# WORK ITEM
Copy out the data below. Keep every word as it is.

== Segment start ==

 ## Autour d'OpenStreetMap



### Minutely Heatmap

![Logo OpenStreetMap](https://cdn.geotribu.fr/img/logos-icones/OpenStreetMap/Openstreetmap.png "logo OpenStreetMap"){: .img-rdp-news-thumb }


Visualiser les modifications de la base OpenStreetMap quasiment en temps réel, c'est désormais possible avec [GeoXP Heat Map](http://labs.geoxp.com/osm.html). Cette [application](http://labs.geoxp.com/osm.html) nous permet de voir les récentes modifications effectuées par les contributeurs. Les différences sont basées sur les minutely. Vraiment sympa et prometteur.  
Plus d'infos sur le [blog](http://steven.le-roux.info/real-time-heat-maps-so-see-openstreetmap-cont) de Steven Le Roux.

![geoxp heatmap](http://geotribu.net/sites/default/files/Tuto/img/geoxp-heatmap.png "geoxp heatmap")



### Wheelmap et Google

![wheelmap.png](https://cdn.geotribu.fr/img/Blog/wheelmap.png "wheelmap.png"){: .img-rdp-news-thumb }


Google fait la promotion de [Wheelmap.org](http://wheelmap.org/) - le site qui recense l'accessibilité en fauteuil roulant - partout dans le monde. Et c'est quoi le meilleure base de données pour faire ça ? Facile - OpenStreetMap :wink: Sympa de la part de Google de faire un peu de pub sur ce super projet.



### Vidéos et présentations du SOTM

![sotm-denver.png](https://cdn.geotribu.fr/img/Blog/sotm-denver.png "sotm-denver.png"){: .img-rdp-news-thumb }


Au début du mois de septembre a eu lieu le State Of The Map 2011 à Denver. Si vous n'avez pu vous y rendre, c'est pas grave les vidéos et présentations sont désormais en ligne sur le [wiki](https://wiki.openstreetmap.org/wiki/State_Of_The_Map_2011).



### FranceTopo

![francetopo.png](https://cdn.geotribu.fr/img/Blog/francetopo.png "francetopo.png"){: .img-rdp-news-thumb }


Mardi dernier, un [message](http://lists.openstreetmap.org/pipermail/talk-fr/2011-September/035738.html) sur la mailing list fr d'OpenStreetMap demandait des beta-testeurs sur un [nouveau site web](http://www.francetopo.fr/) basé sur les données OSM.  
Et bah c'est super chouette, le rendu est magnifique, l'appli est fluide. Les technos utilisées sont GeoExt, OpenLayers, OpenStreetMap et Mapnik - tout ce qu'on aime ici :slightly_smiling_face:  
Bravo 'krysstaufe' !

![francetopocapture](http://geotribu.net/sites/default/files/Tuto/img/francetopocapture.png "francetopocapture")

== Segment end ==

# ANSWER TO THE PROBLEM
 ## Autour d'OpenStreetMap



### Minutely Heatmap

![Logo OpenStreetMap](https://cdn.geotribu.fr/img/logos-icones/OpenStreetMap/Openstreetmap.png "logo OpenStreetMap"){: .img-rdp-news-thumb }


Visualiser les modifications de la base OpenStreetMap quasiment en temps réel, c'est désormais possible avec [GeoXP Heat Map](http://labs.geoxp.com/osm.html). Cette [application](http://labs.geoxp.com/osm.html) nous permet de voir les récentes modifications effectuées par les contributeurs. Les différences sont basées sur les minutely. Vraiment sympa et prometteur.  
Plus d'infos sur le [blog](http://steven.le-roux.info/real-time-heat-maps-so-see-openstreetmap-cont) de Steven Le Roux.

![geoxp heatmap](http://geotribu.net/sites/default/files/Tuto/img/geoxp-heatmap.png "geoxp heatmap")



### Wheelmap et Google

![wheelmap.png](https://cdn.geotribu.fr/img/Blog/wheelmap.png "wheelmap.png"){: .img-rdp-news-thumb }


Google fait la promotion de [Wheelmap.org](http://wheelmap.org/) - le site qui recense l'accessibilité en fauteuil roulant - partout dans le monde. Et c'est quoi le meilleure base de données pour faire ça ? Facile - OpenStreetMap :wink: Sympa de la part de Google de faire un peu de pub sur ce super projet.



### Vidéos et présentations du SOTM

![sotm-denver.png](https://cdn.geotribu.fr/img/Blog/sotm-denver.png "sotm-denver.png"){: .img-rdp-news-thumb }


Au début du mois de septembre a eu lieu le State Of The Map 2011 à Denver. Si vous n'avez pu vous y rendre, c'est pas grave les vidéos et présentations sont désormais en ligne sur le [wiki](https://wiki.openstreetmap.org/wiki/State_Of_The_Map_2011).



### FranceTopo

![francetopo.png](https://cdn.geotribu.fr/img/Blog/francetopo.png "francetopo.png"){: .img-rdp-news-thumb }


Mardi dernier, un [message](http://lists.openstreetmap.org/pipermail/talk-fr/2011-September/035738.html) sur la mailing list fr d'OpenStreetMap demandait des beta-testeurs sur un [nouveau site web](http://www.francetopo.fr/) basé sur les données OSM.  
Et bah c'est super chouette, le rendu est magnifique, l'appli est fluide. Les technos utilisées sont GeoExt, OpenLayers, OpenStreetMap et Mapnik - tout ce qu'on aime ici :slightly_smiling_face:  
Bravo 'krysstaufe' !

![francetopocapture](http://geotribu.net/sites/default/files/Tuto/img/francetopocapture.png "francetopocapture")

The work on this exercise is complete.